Top of Record set

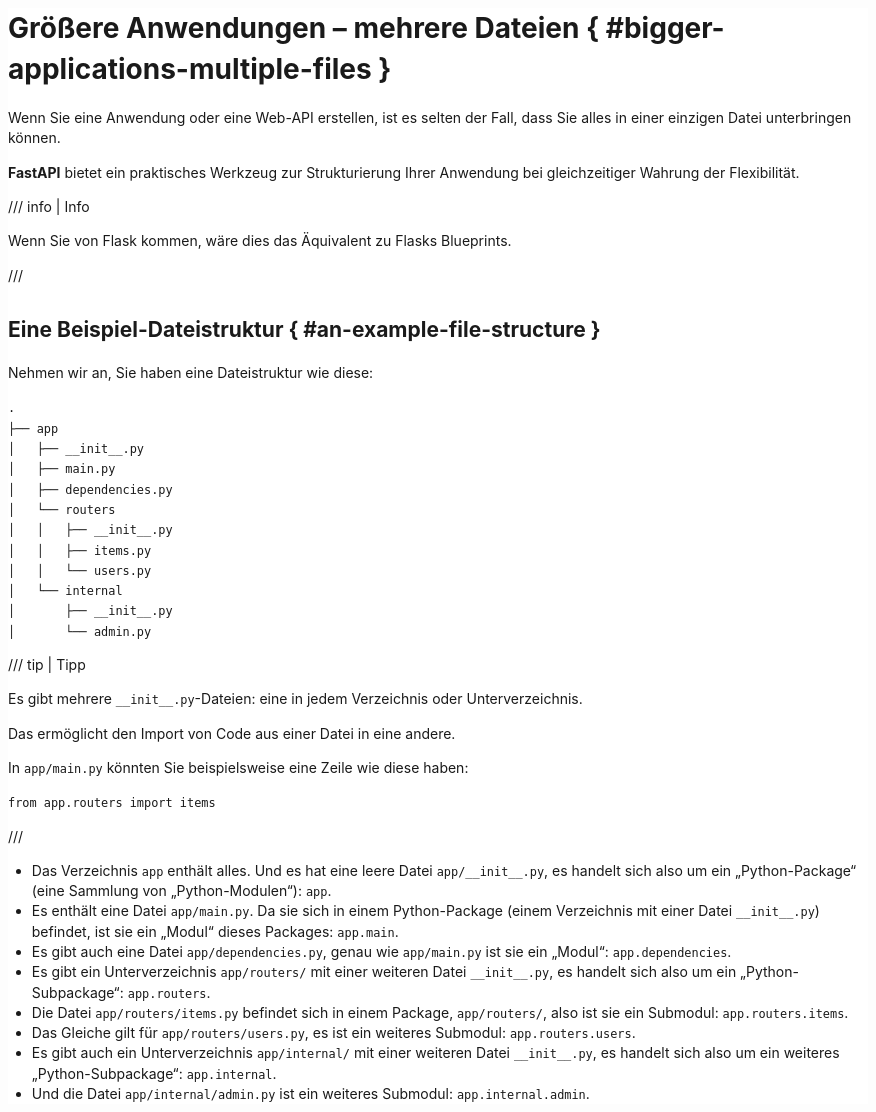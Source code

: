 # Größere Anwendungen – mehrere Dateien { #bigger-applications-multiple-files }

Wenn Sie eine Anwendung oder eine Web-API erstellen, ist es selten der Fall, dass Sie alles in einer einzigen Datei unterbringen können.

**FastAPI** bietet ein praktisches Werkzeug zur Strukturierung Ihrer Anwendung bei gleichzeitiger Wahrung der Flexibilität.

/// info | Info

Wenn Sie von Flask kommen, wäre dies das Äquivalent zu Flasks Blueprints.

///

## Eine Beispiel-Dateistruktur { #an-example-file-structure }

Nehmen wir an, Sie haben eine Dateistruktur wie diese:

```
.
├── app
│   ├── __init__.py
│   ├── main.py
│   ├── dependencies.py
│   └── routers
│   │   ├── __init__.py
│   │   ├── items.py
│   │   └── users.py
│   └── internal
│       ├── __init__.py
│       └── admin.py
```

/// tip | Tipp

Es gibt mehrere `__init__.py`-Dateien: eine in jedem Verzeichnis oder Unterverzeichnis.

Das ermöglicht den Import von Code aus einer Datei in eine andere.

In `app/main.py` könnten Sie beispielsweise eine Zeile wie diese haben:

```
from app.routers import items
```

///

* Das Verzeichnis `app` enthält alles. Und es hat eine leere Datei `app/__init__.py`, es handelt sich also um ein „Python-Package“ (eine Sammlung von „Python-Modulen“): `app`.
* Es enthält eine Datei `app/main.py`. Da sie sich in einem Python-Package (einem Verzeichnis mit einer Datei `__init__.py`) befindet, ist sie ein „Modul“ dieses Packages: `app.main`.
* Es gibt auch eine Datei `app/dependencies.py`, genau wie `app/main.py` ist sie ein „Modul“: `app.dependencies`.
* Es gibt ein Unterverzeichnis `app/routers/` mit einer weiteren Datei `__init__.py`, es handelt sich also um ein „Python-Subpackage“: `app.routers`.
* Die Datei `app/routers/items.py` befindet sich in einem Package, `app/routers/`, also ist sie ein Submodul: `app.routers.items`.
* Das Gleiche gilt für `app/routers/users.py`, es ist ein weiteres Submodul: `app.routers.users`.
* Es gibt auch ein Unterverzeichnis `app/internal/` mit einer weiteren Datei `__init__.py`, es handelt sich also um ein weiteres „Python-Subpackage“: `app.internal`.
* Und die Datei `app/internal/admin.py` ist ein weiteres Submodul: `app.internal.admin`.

Bottom of Record set

Copy each line of the entries that includes the word "mehrere".

### Finished exercise
: # Größere Anwendungen – mehrere Dateien { #bigger-applications-multiple-files }
Es gibt mehrere `__init__.py`-Dateien: eine in jedem Verzeichnis oder Unterverzeichnis.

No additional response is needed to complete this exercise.